Buchter and Geiger had just arrived in Balad that day, and both would leave
for Germany the next night.

    Griffin was among the critical patients traveling with three caregivers.
His face was so bloated that his right ear had disappeared. His eyes were
narrow slits. Dried brown blood was caked on his eyes and mouth. His broken
jaw was swollen and aching. A tracheotomy tube snaked down his throat. He
had emerged from major surgery just hours earlier.

    Unable to speak, Griffin wrote down phone numbers for his mother in
Texas and his sister in Germany, and gave them to the nurse accompanying
him. He wanted his mother to know what had happened to him. He wanted his
sister, Megan, an Army private in Germany, to meet his plane.
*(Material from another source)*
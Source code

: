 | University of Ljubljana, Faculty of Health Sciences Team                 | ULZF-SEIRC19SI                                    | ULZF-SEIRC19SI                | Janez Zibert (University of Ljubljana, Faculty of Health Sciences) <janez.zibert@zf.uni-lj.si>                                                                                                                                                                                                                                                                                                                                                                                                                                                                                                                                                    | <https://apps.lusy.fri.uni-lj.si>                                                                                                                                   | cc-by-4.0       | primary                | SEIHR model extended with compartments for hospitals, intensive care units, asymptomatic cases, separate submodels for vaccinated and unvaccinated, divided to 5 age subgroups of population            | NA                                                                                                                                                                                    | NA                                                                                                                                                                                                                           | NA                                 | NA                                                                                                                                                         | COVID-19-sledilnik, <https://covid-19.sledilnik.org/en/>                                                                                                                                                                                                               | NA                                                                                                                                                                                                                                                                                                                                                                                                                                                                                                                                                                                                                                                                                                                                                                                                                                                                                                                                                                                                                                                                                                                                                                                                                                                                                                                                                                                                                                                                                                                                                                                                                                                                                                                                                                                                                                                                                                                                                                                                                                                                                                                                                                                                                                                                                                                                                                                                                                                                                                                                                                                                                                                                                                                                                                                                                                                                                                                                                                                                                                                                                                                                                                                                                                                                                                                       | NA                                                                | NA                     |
    The nurse phoned Renee Hickman in Humble, Texas. Hickman had already
received a call from her son's rear detachment, telling her that Griffin had
been wounded. But she did not know the extent of his injuries, and she felt
a curious wave of relief when the nurse described them. They sounded
serious, but not hopeless.

    "I had assumed the worst," Hickman said later. "As bad as it sounded, he
was alive. Just hearing her voice, knowing she was there with him, helped me
get through it."

    A few minutes later, Griffin wrote a note thanking the nurse and
everyone who had treated him. Then he wrote that his head and foot were
hurting terribly.

    A medical technician bent down close to Griffin's disfigured face. "I
hope you're not going to cry," the technician said. " 'Cause if you cry,
then I'll start crying."

    Griffin held back his tears.

    Earlier, nurses had described his wounds to him, but Griffin now wanted
to see for himself.

    One of his doctors agreed, reluctantly. She handed him a mirror.

    Griffin stared at his image for a long time. He coughed through the
tracheotomy tube - a raspy, guttural sound. The doctor gave him a tissue and
he wiped his eyes.

    The soldier took a pen and a notepad. He scribbled something and handed
it to the doctor. It read: "I'm scared."